From Wikipedia, the free encyclopedia
Danse macabre, Op. 40 by French composer Camille Saint-Saëns is an art song for voice and piano (first performed in 1872) with a French text by the poet Henri Cazalis which is based in an old French superstition. Two years later, the composer expanded and reworked the piece into a tone poem for orchestra, replacing the vocal line with a solo violin.
Analysis
According to the superstition of the French people, "Death" appears at midnight every year on Halloween. Death calls forth the dead from their graves to dance their dance of death for him while he plays his fiddle represented by a solo violin with its E-string tuned to an E-flat in an example of scordatura tuning. His skeletons dance for him until the rooster crows at dawn, when they must return to their graves until the next year.
The piece opens with a harp playing a single note, D, twelve times to accompanied which is accompanied by soft chords from the string section. This then leads to the E flat and A chords also known as a tritone or the "Devil's chord", and the solo violin's E string is tuned a half step lower to create this effect played by a solo violinist, which represents death. After which the main theme is heard on a solo flute and is followed by a descending scale on the solo violin which is accompianed by soft chords from the string section, particularly the lower instruments of the string section, followed by the full orchestra who then joins in on the descending scale. The main theme and the scale is then heard throughout the various sections of the orchestra until it breaks to the solo violin and the harp playing the scale. The piece becomes more energetic and climaxes with the full orchestra playing very strong dynamics . Towards the end of the piece, there is another violin solo, now modulationg, which is then joined by the rest of the orchestra. The final section, represents the dawn breaking and the skeletons returning to their graves.

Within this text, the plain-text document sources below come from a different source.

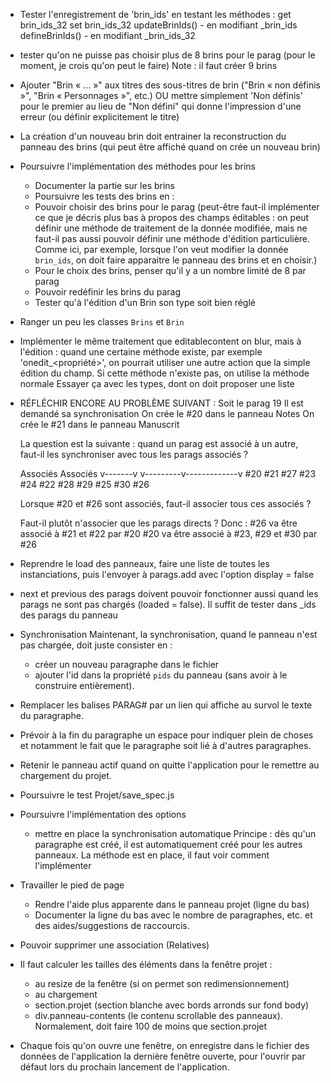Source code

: 
* Tester l'enregistrement de 'brin_ids' en testant les méthodes :
  get brin_ids_32
  set brin_ids_32
  updateBrinIds() - en modifiant _brin_ids
  defineBrinIds() - en modifiant _brin_ids_32

* tester qu'on ne puisse pas choisir plus de 8 brins pour le parag
  (pour le moment, je crois qu'on peut le faire)
  Note : il faut créer 9 brins


* Ajouter "Brin « ... »" aux titres des sous-titres de brin ("Brin « non définis »", "Brin « Personnages »", etc.)
  OU mettre simplement 'Non définis' pour le premier au lieu de "Non défini" qui donne l'impression d'une erreur (ou définir explicitement le titre)


* La création d'un nouveau brin doit entrainer la reconstruction du panneau des brins (qui peut être affiché quand on crée un nouveau brin)

* Poursuivre l'implémentation des méthodes pour les brins
  * Documenter la partie sur les brins
  * Poursuivre les tests des brins en :
  * Pouvoir choisir des brins pour le parag (peut-être faut-il implémenter ce que je décris plus bas à propos des champs éditables : on peut définir une méthode de traitement de la donnée modifiée, mais ne faut-il pas aussi pouvoir définir une méthode d'édition particulière. Comme ici, par exemple, lorsque l'on veut modifier la donnée `brin_ids`, on doit faire apparaitre le panneau des brins et en choisir.)
  * Pour le choix des brins, penser qu'il y a un nombre limité de 8 par parag
  * Pouvoir redéfinir les brins du parag
  * Tester qu'à l'édition d'un Brin son type soit bien réglé

* Ranger un peu les classes `Brins` et `Brin`


* Implémenter le même traitement que editablecontent on blur, mais à l'édition : quand une certaine méthode existe, par exemple 'onedit_<propriété>', on pourrait utiliser une autre action que la simple édition du champ. Si cette méthode n'existe pas, on utilise la méthode normale
  Essayer ça avec les types, dont on doit proposer une liste


* RÉFLÉCHIR ENCORE AU PROBLÈME SUIVANT :
  Soit le parag 19
  Il est demandé sa synchronisation
  On crée le #20 dans le panneau Notes
  On crée le #21 dans le panneau Manuscrit

  La question est la suivante : quand un parag est associé à un autre, faut-il
  les synchroniser avec tous les parags associés ?

    Associés                      Associés
   v-------v            v---------v-------------v
  #20     #21          #27       #23           #24
          #22          #28       #29           #25
                                 #30           #26

  Lorsque #20 et #26 sont associés, faut-il associer tous ces associés ?

  Faut-il plutôt n'associer que les parags directs ?
  Donc :
    #26 va être associé à #21 et #22 par #20
    #20 va être associé à #23, #29 et #30 par #26


* Reprendre le load des panneaux, faire une liste de toutes les instanciations, puis l'envoyer
  à parags.add avec l'option display = false

* next et previous des parags doivent pouvoir fonctionner aussi quand les parags ne sont pas chargés (loaded = false). Il suffit de tester dans _ids des parags du panneau

* Synchronisation
  Maintenant, la synchronisation, quand le panneau n'est pas chargée, doit juste
  consister en :
    - créer un nouveau paragraphe dans le fichier
    - ajouter l'id dans la propriété `pids` du panneau (sans avoir à le construire
      entièrement).

* Remplacer les balises PARAG#<id> par un lien qui affiche au survol le texte du paragraphe.

* Prévoir à la fin du paragraphe un espace pour indiquer plein de choses et notamment le
  fait que le paragraphe soit lié à d'autres paragraphes.

* Retenir le panneau actif quand on quitte l'application pour le remettre au chargement du projet.

* Poursuivre le test Projet/save_spec.js

* Poursuivre l'implémentation des options
  - mettre en place la synchronisation automatique
    Principe : dès qu'un paragraphe est créé, il est automatiquement créé pour les
    autres panneaux.
    La méthode est en place, il faut voir comment l'implémenter

* Travailler le pied de page
  - Rendre l'aide plus apparente dans le panneau projet (ligne du bas)
  - Documenter la ligne du bas avec le nombre de paragraphes, etc. et des aides/suggestions de raccourcis.

* Pouvoir supprimer une association (Relatives)

* Il faut calculer les tailles des éléments dans la fenêtre projet :
  - au resize de la fenêtre (si on permet son redimensionnement)
  - au chargement
  * section.projet (section blanche avec bords arronds sur fond body)
  * div.panneau-contents (le contenu scrollable des panneaux). Normalement, doit faire 100 de moins que section.projet

* Chaque fois qu'on ouvre une fenêtre, on enregistre dans le fichier des données de l'application la dernière fenêtre ouverte, pour l'ouvrir par défaut lors du prochain lancement de l'application.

The piece makes particular use of the xylophone to imitate the sounds of rattling bones. Saint-Saëns uses a similar motif in the Fossils part of his Carnival of the Animals.
Instrumentation
Danse macabre is scored for an obbligato violin, as well as the following orchestra:
Woodwinds: piccolo, 2 flutes, 2 oboes, 2 clarinets in B-flat, 2 bassoons
Brass: 4 horns in G and D, 2 trumpets in D, 3 trombones, tuba
Percussion: timpani, xylophone, bass drum, cymbals, triangle
Strings: harp, violins I, II, violas, violoncellos, double basses
Text
An English translation of the poem follows:
Zig, zig, zig, Death in cadence,
Striking a tomb with his heel,
Death at midnight plays a dance-tune,
Zig, zig, zag, on his violin.
The winter wind blows, and the night is dark;
Moans are heard in the linden trees.
White skeletons pass through the gloom,
Running and leaping in their shrouds.
Zig, zig, zig, each one is frisking,
You can hear the cracking of the bones of the dancers.
A lustful couple sits on the moss
So as to taste long lost delights.
Zig zig, zig, Death continues
The unending scraping on his instrument.
A veil has fallen! The dancer is naked.
Her partner grasps her amorously.
The lady, it's said, is a marchioness or baroness
And her green gallant, a poor cartwright.

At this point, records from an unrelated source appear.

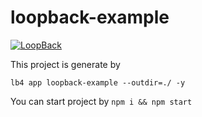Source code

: # loopback-example

[![LoopBack](https://github.com/strongloop/loopback-next/raw/master/docs/site/imgs/branding/Powered-by-LoopBack-Badge-(blue)-@2x.png)](http://loopback.io/)

This project is generate by

`lb4 app loopback-example --outdir=./ -y`

You can start project by `npm i && npm start`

Horror! Look how she gives herself to him,
Like the rustic was a baron.
Zig, zig, zig. What a saraband!
They all hold hands and dance in circles.
Zig, zig, zag. You can see in the crowd
The king dancing among the peasants.
But hist! All of a sudden, they leave the dance,
They push forward, they fly; the cock has crowed.
Oh what a beautiful night for the poor world!
Long live death and equality!
From: http://en.wikipedia.org/wiki/Danse_macabre_(Saint-Sa%C3%ABns)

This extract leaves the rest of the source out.